What to produce: Output the number of lines in the entries below with the string "footnotesize" in them, and nothing further.
** Opening Working data block **
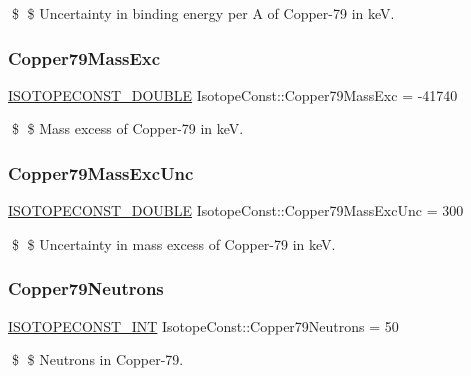 \$ \$ Uncertainty in binding energy per A of Copper-\/79 in keV. \mbox{\label{group___isotope_const-_copper-_cu79_ga69d79ff5f298885c3e8f0d6555070564}} 
\subsubsection{\texorpdfstring{Copper79\+Mass\+Exc}{Copper79MassExc}}
{\footnotesize\ttfamily \mbox{\hyperlink{group___isotope_const-_macros_ga8f45a7272ce02c0b4c65c44636ed719a}{I\+S\+O\+T\+O\+P\+E\+C\+O\+N\+S\+T\+\_\+\+D\+O\+U\+B\+LE}} Isotope\+Const\+::\+Copper79\+Mass\+Exc = -\/41740}

\$ \$ Mass excess of Copper-\/79 in keV. \mbox{\label{group___isotope_const-_copper-_cu79_ga69f815f30255654fdce150b11adcfeb5}} 
\subsubsection{\texorpdfstring{Copper79\+Mass\+Exc\+Unc}{Copper79MassExcUnc}}
{\footnotesize\ttfamily \mbox{\hyperlink{group___isotope_const-_macros_ga8f45a7272ce02c0b4c65c44636ed719a}{I\+S\+O\+T\+O\+P\+E\+C\+O\+N\+S\+T\+\_\+\+D\+O\+U\+B\+LE}} Isotope\+Const\+::\+Copper79\+Mass\+Exc\+Unc = 300}

\$ \$ Uncertainty in mass excess of Copper-\/79 in keV. \mbox{\label{group___isotope_const-_copper-_cu79_gaca10529b31b7eccc80030e0b9925e9f4}} 
\subsubsection{\texorpdfstring{Copper79\+Neutrons}{Copper79Neutrons}}
{\footnotesize\ttfamily \mbox{\hyperlink{group___isotope_const-_macros_ga5f18360b3e99483a35c32d789e62621c}{I\+S\+O\+T\+O\+P\+E\+C\+O\+N\+S\+T\+\_\+\+I\+NT}} Isotope\+Const\+::\+Copper79\+Neutrons = 50}

\$ \$ Neutrons in Copper-\/79. \mbox{\label{group___isotope_const-_copper-_cu79_gac22136e5e0079bea43af1339bd23c3d5}} 

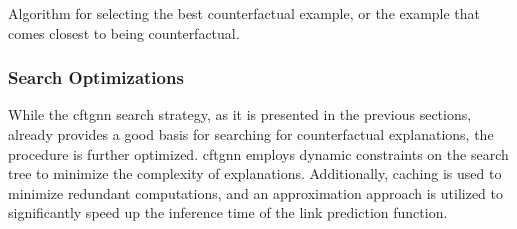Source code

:{
\setlength{\algomargin}{1.25em}
\small
\begin{algorithm}[ht]
\caption{Algorithm for selecting the best counterfactual example, or the example that comes closest to being counterfactual.}
\label{a_MCTS_ResultSelection}
\end{algorithm}
}

\FloatBarrier
\subsubsection{Search Optimizations}
\label{s_Methodology_CoDy_Optimizations}

While the \gls{cftgnn} search strategy, as it is presented in the previous sections, already provides a good basis for searching for counterfactual explanations, the procedure is further optimized. \gls{cftgnn} employs dynamic constraints on the search tree to minimize the complexity of explanations. Additionally, caching is used to minimize redundant computations, and an approximation approach is utilized to significantly speed up the inference time of the link prediction function.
** Closing Working data block **
Your response: 3